Yaşanan her savaşı yeni savaşların, başlayan her çatışmayı daha kanlı çatışmaların izlediği bu fasit daireyi hep beraber kırmalıyız. Sağduyu ve basiretle hareket ederek, bize giydirilen bu deli gömleğini artık parçalamamız gerekiyor. Aksi takdirde, canımızla, kanımızla, kaynaklarımızla, geleceğimizle bedel ödemeye hep birlikte devam ederiz.
Bunun için yapılması, süratle atılması gereken adımlar bellidir. Öncellikle tüm taraflar elini tetikten çekmeli, derhal ateşkes ilan edilmelidir. Hem İsrail’in Gazze ve diğer bölgelere yönelik saldırıları, hem de İsrail topraklarına yönelik füze atışları kesilmelidir. Rehinelerin serbest bırakılması konusunda doğrudan veya dolaylı müzakerelere başlanarak, bu konu hızla sonuçlandırılmalıdır.

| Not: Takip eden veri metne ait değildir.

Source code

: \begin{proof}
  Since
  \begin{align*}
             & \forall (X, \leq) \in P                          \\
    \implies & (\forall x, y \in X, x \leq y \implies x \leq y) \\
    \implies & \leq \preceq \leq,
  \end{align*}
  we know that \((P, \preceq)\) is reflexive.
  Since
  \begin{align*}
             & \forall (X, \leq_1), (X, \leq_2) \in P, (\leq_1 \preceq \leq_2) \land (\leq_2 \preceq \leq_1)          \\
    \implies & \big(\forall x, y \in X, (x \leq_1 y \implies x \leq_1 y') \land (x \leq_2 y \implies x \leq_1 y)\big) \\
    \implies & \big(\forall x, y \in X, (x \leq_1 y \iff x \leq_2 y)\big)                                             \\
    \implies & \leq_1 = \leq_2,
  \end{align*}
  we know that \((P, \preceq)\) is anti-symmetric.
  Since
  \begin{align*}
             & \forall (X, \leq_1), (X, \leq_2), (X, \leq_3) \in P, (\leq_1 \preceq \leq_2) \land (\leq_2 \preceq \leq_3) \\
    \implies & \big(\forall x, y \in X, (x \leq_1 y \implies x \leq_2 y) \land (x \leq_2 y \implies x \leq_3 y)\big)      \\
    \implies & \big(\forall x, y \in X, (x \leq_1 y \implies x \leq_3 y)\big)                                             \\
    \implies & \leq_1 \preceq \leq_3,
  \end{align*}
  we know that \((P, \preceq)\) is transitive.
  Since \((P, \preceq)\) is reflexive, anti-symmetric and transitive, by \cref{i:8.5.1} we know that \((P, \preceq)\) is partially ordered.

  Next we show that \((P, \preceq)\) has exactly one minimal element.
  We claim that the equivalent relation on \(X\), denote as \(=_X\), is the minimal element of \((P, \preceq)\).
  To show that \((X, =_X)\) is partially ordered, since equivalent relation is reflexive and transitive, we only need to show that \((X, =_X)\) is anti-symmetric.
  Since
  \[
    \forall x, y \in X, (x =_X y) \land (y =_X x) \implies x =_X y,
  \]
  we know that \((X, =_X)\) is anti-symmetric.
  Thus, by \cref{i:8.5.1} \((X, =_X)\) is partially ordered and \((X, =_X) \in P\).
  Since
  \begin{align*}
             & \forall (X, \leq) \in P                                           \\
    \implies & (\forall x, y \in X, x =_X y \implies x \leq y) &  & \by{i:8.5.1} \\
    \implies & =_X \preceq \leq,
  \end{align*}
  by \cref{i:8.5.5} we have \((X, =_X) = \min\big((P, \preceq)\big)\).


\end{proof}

Çocukları kafese koyuyorsunuz bu ne menem akıldır ya.
Gazze’deki acil ihtiyaçları karşılamak için hemen bir insani koridor oluşturulmalı, ihtiyaç maddelerinin girişine, yaralıların çıkışına, tahditsiz izin verilmelidir. Refah sınır kapısı insani yardımlar için muhakkak sürekli açık tutulmalıdır. İhtiyacın yüzlerce tırla ifade edildiği bir bölgeye gönderilen 20 tırlık yardım malzemesinin, denizde damladan öte hiçbir anlam taşımadığını herkes gayet iyi biliyor.